Não é por isso surpreendente que seja uma estrutura complexa, com uma regulação fina e sensível que lhe permite adaptar-se às exigências e variações constantes das necessidades do organismo.

No que respeita à estrutura, o coração é uma bomba muscular que, alternadamente, se contrai para ejetar sangue através da artéria aorta para os vários órgãos do organismo e se relaxa de modo a permitir o enchimento das cavidades cardíacas com o sangue necessário para a contração seguinte.

Para manter esta atividade, o coração é, ele próprio, alimentado por sangue que lhe chega através das artérias coronárias. O coração tem quatro cavidades separadas entre si por paredes e por quatro válvulas que são responsáveis por garantir que o sangue circula no sentido correto. Para uma válvula funcionar adequadamente deverá abrir livremente para deixar passar o sangue e fechar eficazmente para evitar que o sangue recue e circule em sentido contrário ao habitual.

Qualquer uma das estruturas do coração ou dos vasos sanguíneos a ele associados pode ter alterações e provocar doenças. São disso exemplo, as doenças das artérias coronárias – como é o caso da aterosclerose – que são responsáveis pela angina de peito, uma dor em aperto que pode irradiar para o braço esquerdo, pescoço ou estômago, quando existe um estreitamento de uma ou mais dessas artérias, ou pelo enfarte do miocárdio, vulgarmente conhecido por ataque cardíaco, quando uma dessas artérias fica totalmente bloqueada.

Outro exemplo, são as doenças das válvulas cardíacas, que podem estar alteradas por aperto (estenose) ou encerramento deficiente (insuficiência), sendo que, entre estas, as mais frequentes são a estenose da válvula aórtica, a insuficiência da válvula mitral e a insuficiência da válvula aórtica.

No que respeita à artéria aorta, a dilatação (aneurisma) e a rotura (disseção) são as doenças que mais frequentemente a afetam.

Relativamente às doenças do músculo cardíaco, estas incluem, além da cardiomiopatia hipertrófica – crescimento e espessamento exagerado das paredes do coração – e da cardiomiopatia dilatada, todas as patologias que ao agredirem o coração possam levar a insuficiência cardíaca.

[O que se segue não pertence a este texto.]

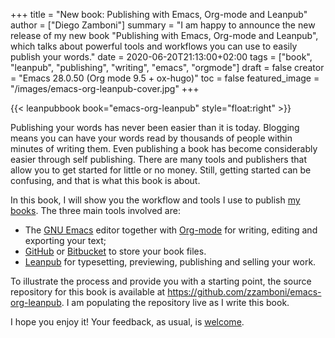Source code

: +++
title = "New book: Publishing with Emacs, Org-mode and Leanpub"
author = ["Diego Zamboni"]
summary = "I am happy to announce the new release of my new book \"Publishing with Emacs, Org-mode and Leanpub\", which talks about powerful tools and workflows you can use to easily publish your words."
date = 2020-06-20T21:13:00+02:00
tags = ["book", "leanpub", "publishing", "writing", "emacs", "orgmode"]
draft = false
creator = "Emacs 28.0.50 (Org mode 9.5 + ox-hugo)"
toc = false
featured_image = "/images/emacs-org-leanpub-cover.jpg"
+++

{{< leanpubbook book="emacs-org-leanpub" style="float:right" >}}

Publishing your words has never been easier than it is today. Blogging means you can have your words read by thousands of people within minutes of writing them. Even publishing a book has become considerably easier through self publishing. There are many tools and publishers that allow you to get started for little or no money. Still, getting started can be confusing, and that is what this book is about.

In this book, I will show you the workflow and tools I use to publish [my books](https://leanpub.com/u/zzamboni). The three main tools involved are:

-   The [GNU Emacs](https://www.gnu.org/software/emacs/) editor together with [Org-mode](https://orgmode.org/) for writing, editing and exporting your text;
-   [GitHub](https://github.com/tonsky/FiraCode) or [Bitbucket](https://bitbucket.org/) to store your book files.
-   [Leanpub](https://leanpub.com/) for typesetting, previewing, publishing and selling your work.

To illustrate the process and provide you with a starting point, the source repository for this book is available at <https://github.com/zzamboni/emacs-org-leanpub>. I am populating the repository live as I write this book.

I hope you enjoy it! Your feedback, as usual, is [welcome](https://leanpub.com/emacs-org-leanpub/email%5Fauthor/new).
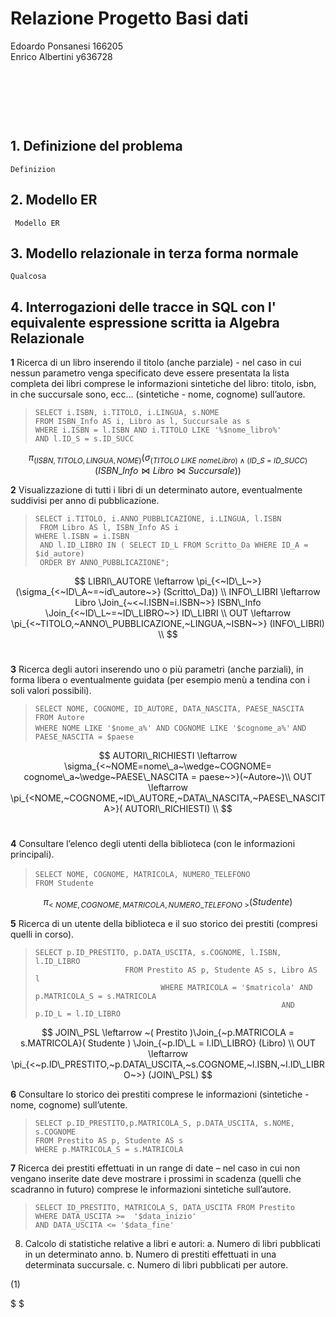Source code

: 

# Relazione Progetto Basi dati

Edoardo Ponsanesi 166205  
Enrico Albertini y636728


<!-- /code_chunk_output -->


&nbsp;   

&nbsp;   

&nbsp;   






## 1. Definizione del problema

    Definizion


## 2. Modello ER
     
     Modello ER


## 3. Modello relazionale in terza forma normale 

    Qualcosa

## 4. Interrogazioni delle tracce in SQL con l' equivalente espressione scritta ia Algebra Relazionale 
 

__1__ Ricerca di un libro inserendo il titolo (anche parziale) - nel caso in cui nessun
parametro venga specificato deve essere presentata la lista completa dei libri
comprese le informazioni sintetiche del libro: titolo, isbn, in che succursale sono,
ecc... (sintetiche - nome, cognome) sull’autore.

> `SELECT i.ISBN, i.TITOLO, i.LINGUA, s.NOME`  
`FROM ISBN_Info AS i, Libro as l, Succursale as s`  
`WHERE i.ISBN = l.ISBN AND i.TITOLO LIKE '%$nome_libro%'`  
`AND l.ID_S = s.ID_SUCC`  


$$ 
\pi_{(ISBN,TITOLO,LINGUA,NOME)} (
   \sigma_{(TITOLO~LIKE~nomeLibro) \wedge (ID\_S~=~ID\_SUCC)}(
      ISBN\_Info \Join Libro \Join Succursale
   )
)
$$ 

__2__ Visualizzazione di tutti i libri di un determinato autore, eventualmente suddivisi per
anno di pubblicazione.


> ` SELECT i.TITOLO, i.ANNO_PUBBLICAZIONE, i.LINGUA, l.ISBN `  
` FROM Libro AS l, ISBN_Info AS i`  
` WHERE l.ISBN = i.ISBN `  
` AND l.ID_LIBRO IN ( SELECT ID_L FROM Scritto_Da WHERE ID_A = $id_autore)`  
` ORDER BY ANNO_PUBBLICAZIONE";`

$$
LIBRI\_AUTORE \leftarrow \pi_{<~ID\_L~>} (\sigma_{<~ID\_A~=~id\_autore~>} (Scritto\_Da)) \\  
INFO\_LIBRI \leftarrow Libro \Join_{~<~l.ISBN=i.ISBN~>} ISBN\_Info \Join_{<~ID\_L~=~ID\_LIBRO~>} ID\_LIBRI \\
OUT \leftarrow \pi_{<~TITOLO,~ANNO\_PUBBLICAZIONE,~LINGUA,~ISBN~>} (INFO\_LIBRI) \\
$$
<br>

__3__ Ricerca degli autori inserendo uno o più parametri (anche parziali), in forma libera o
eventualmente guidata (per esempio menù a tendina con i soli valori possibili).

> `SELECT NOME, COGNOME, ID_AUTORE, DATA_NASCITA, PAESE_NASCITA`  
`FROM Autore`  
`WHERE NOME LIKE '$nome_a%' AND COGNOME LIKE '$cognome_a%'` 
`AND PAESE_NASCITA = $paese`  

$$
AUTORI\_RICHIESTI \leftarrow \sigma_{<~NOME=nome\_a~\wedge~COGNOME= cognome\_a~\wedge~PAESE\_NASCITA = paese~>}(~Autore~)\\ 
OUT \leftarrow \pi_{<NOME,~COGNOME,~ID\_AUTORE,~DATA\_NASCITA,~PAESE\_NASCITA>}( AUTORI\_RICHIESTI) \\
$$
<br>

__4__ Consultare l’elenco degli utenti della biblioteca (con le informazioni principali).

> `SELECT NOME, COGNOME, MATRICOLA, NUMERO_TELEFONO`
`                FROM Studente`

$$
\pi_{<~NOME, COGNOME, MATRICOLA, NUMERO\_TELEFONO~> }(Studente)
$$

__5__ Ricerca di un utente della biblioteca e il suo storico dei prestiti (compresi quelli in
corso).

> `SELECT p.ID_PRESTITO, p.DATA_USCITA, s.COGNOME, l.ISBN, l.ID_LIBRO`  
`                    FROM Prestito AS p, Studente AS s, Libro AS l`  
`                            WHERE MATRICOLA = '$matricola' AND p.MATRICOLA_S = s.MATRICOLA`  
`                                                       AND p.ID_L = l.ID_LIBRO`  

$$
JOIN\_PSL \leftarrow ~( Prestito )\Join_{~p.MATRICOLA = s.MATRICOLA}( Studente ) \Join_{~p.ID\_L = l.ID\_LIBRO} (Libro) \\
OUT \leftarrow \pi_{<~p.ID\_PRESTITO,~p.DATA\_USCITA,~s.COGNOME,~l.ISBN,~l.ID\_LIBRO~>} (JOIN\_PSL)
$$

__6__ Consultare lo storico dei prestiti comprese le informazioni (sintetiche - nome,
cognome) sull’utente.  

> `SELECT p.ID_PRESTITO,p.MATRICOLA_S, p.DATA_USCITA, s.NOME, s.COGNOME`  
`FROM Prestito AS p, Studente AS s`  
`WHERE p.MATRICOLA_S = s.MATRICOLA`  
  

__7__ Ricerca dei prestiti effettuati in un range di date – nel caso in cui non vengano
inserite date deve mostrare i prossimi in scadenza (quelli che scadranno in futuro)
comprese le informazioni sintetiche sull’autore.

> `SELECT ID_PRESTITO, MATRICOLA_S, DATA_USCITA FROM Prestito`  
`WHERE DATA_USCITA >=  '$data_inizio' `  
`AND DATA_USCITA <= '$data_fine'`  

8. Calcolo di statistiche relative a libri e autori:
a. Numero di libri pubblicati in un determinato anno.
b. Numero di prestiti effettuati in una determinata succursale.
c. Numero di libri pubblicati per autore.

(1)


$ $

Embora graves, grande parte destas doenças têm hoje felizmente tratamento, que passa muitas vezes pela realização de uma cirurgia. Apesar das cirurgias cardíacas serem intervenções complexas, realizam-se presentemente com grande segurança e, na grande maioria dos casos, com risco reduzido para o doente. São disso exemplo as cirurgias de bypass coronário, a reparação ou a substituição de válvulas cardíacas, a correção de aneurismas da aorta e a remoção de tumores cardíacos, entre outros.

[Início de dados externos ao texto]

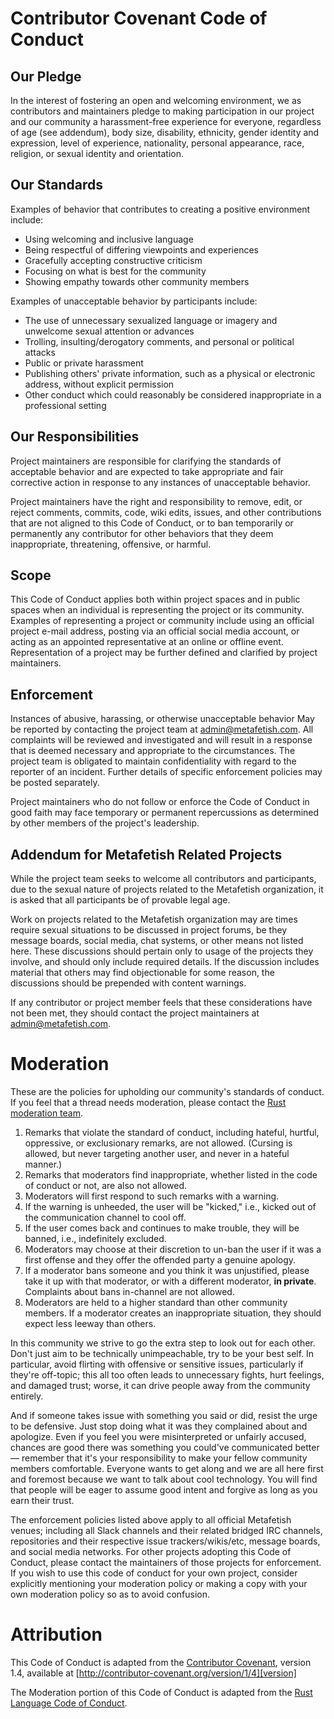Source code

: # Contributor Covenant Code of Conduct

## Our Pledge

In the interest of fostering an open and welcoming environment, we as
contributors and maintainers pledge to making participation in our
project and our community a harassment-free experience for everyone,
regardless of age (see addendum), body size, disability, ethnicity,
gender identity and expression, level of experience, nationality,
personal appearance, race, religion, or sexual identity and
orientation.

## Our Standards

Examples of behavior that contributes to creating a positive
environment include:

* Using welcoming and inclusive language
* Being respectful of differing viewpoints and experiences
* Gracefully accepting constructive criticism
* Focusing on what is best for the community
* Showing empathy towards other community members

Examples of unacceptable behavior by participants include:

* The use of unnecessary sexualized language or imagery and unwelcome
  sexual attention or advances
* Trolling, insulting/derogatory comments, and personal or political
  attacks
* Public or private harassment
* Publishing others' private information, such as a physical or
  electronic address, without explicit permission
* Other conduct which could reasonably be considered inappropriate in
  a professional setting

## Our Responsibilities

Project maintainers are responsible for clarifying the standards of
acceptable behavior and are expected to take appropriate and fair
corrective action in response to any instances of unacceptable
behavior.

Project maintainers have the right and responsibility to remove, edit,
or reject comments, commits, code, wiki edits, issues, and other
contributions that are not aligned to this Code of Conduct, or to ban
temporarily or permanently any contributor for other behaviors that
they deem inappropriate, threatening, offensive, or harmful.

## Scope

This Code of Conduct applies both within project spaces and in public
spaces when an individual is representing the project or its
community. Examples of representing a project or community include
using an official project e-mail address, posting via an official
social media account, or acting as an appointed representative at an
online or offline event. Representation of a project may be further
defined and clarified by project maintainers.

## Enforcement

Instances of abusive, harassing, or otherwise unacceptable behavior
May be reported by contacting the project team at
admin@metafetish.com. All complaints will be reviewed and investigated
and will result in a response that is deemed necessary and appropriate
to the circumstances. The project team is obligated to maintain
confidentiality with regard to the reporter of an incident. Further
details of specific enforcement policies may be posted separately.

Project maintainers who do not follow or enforce the Code of Conduct
in good faith may face temporary or permanent repercussions as
determined by other members of the project's leadership.

## Addendum for Metafetish Related Projects

While the project team seeks to welcome all contributors and
participants, due to the sexual nature of projects related to the
Metafetish organization, it is asked that all participants be of
provable legal age.

Work on projects related to the Metafetish organization may are times
require sexual situations to be discussed in project forums, be they
message boards, social media, chat systems, or other means not listed
here. These discussions should pertain only to usage of the projects
they involve, and should only include required details. If the
discussion includes material that others may find objectionable for
some reason, the discussions should be prepended with content
warnings.

If any contributor or project member feels that these considerations
have not been met, they should contact the project maintainers at
admin@metafetish.com.

# Moderation

These are the policies for upholding our community's standards of
conduct. If you feel that a thread needs moderation, please contact
the [Rust moderation team](/team.html#Moderation).

1. Remarks that violate the standard of conduct, including hateful,
   hurtful, oppressive, or exclusionary remarks, are not allowed.
   (Cursing is allowed, but never targeting another user, and never in
   a hateful manner.)
2. Remarks that moderators find inappropriate, whether listed in the
   code of conduct or not, are also not allowed.
3. Moderators will first respond to such remarks with a warning.
4. If the warning is unheeded, the user will be "kicked," i.e., kicked
   out of the communication channel to cool off.
5. If the user comes back and continues to make trouble, they will be
   banned, i.e., indefinitely excluded.
6. Moderators may choose at their discretion to un-ban the user if it
   was a first offense and they offer the offended party a genuine
   apology.
7. If a moderator bans someone and you think it was unjustified,
   please take it up with that moderator, or with a different
   moderator, **in private**. Complaints about bans in-channel are not
   allowed.
8. Moderators are held to a higher standard than other community
   members. If a moderator creates an inappropriate situation, they
   should expect less leeway than others.

In this community we strive to go the extra step to look out for each
other. Don't just aim to be technically unimpeachable, try to be your
best self. In particular, avoid flirting with offensive or sensitive
issues, particularly if they're off-topic; this all too often leads to
unnecessary fights, hurt feelings, and damaged trust; worse, it can
drive people away from the community entirely.

And if someone takes issue with something you said or did, resist the
urge to be defensive. Just stop doing what it was they complained
about and apologize. Even if you feel you were misinterpreted or
unfairly accused, chances are good there was something you could've
communicated better — remember that it's your responsibility to make
your fellow community members comfortable. Everyone wants to get along
and we are all here first and foremost because we want to talk about
cool technology. You will find that people will be eager to assume
good intent and forgive as long as you earn their trust.

The enforcement policies listed above apply to all official Metafetish
venues; including all Slack channels and their related bridged IRC
channels, repositories and their respective issue trackers/wikis/etc,
message boards, and social media networks. For other projects adopting
this Code of Conduct, please contact the maintainers of those projects
for enforcement. If you wish to use this code of conduct for your own
project, consider explicitly mentioning your moderation policy or
making a copy with your own moderation policy so as to avoid
confusion.

# Attribution

This Code of Conduct is adapted from the [Contributor Covenant][homepage], version 1.4,
available at [http://contributor-covenant.org/version/1/4][version]

[homepage]: http://contributor-covenant.org
[version]: http://contributor-covenant.org/version/1/4/

The Moderation portion of this Code of Conduct is adapted from
the
[Rust Language Code of Conduct](https://www.rust-lang.org/en-US/conduct.html).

De facto, a evolução tecnológica e o aperfeiçoamento das técnicas cirúrgicas levaram, para benefício do doente, a uma evolução muito significativa da cirurgia cardíaca, que permite, nos dias de hoje, a sua realização através de procedimentos menos invasivos, muito seguros e alicerçados em instalações e equipamentos sofisticados e tecnologicamente avançados.

Esta evolução incrível garante uma grande segurança, riscos controlados e recuperação muito mais rápida do doente. Efetivamente, a grande maioria dos doentes permanece no hospital menos de uma semana após a cirurgia e retorna à vida ativa sem restrições pouco mais de um mês após a alta hospitalar.

Os dados existentes demonstram que a cirurgia é uma das modalidades terapêuticas mais seguras e que mais garantias fornece de retorno a um estilo e a uma qualidade de vida totalmente normais, para além de uma restituição de longevidade também normal. Tal é verdade, mesmo em doentes com 80 a 90 anos, que constituem atualmente cerca de 1/3 dos doentes operados.

Caso tenha uma doença cardíaca passível de tratamento cirúrgico é fundamental procurar uma equipa diferenciada capaz de discutir e decidir a melhor intervenção para cada caso.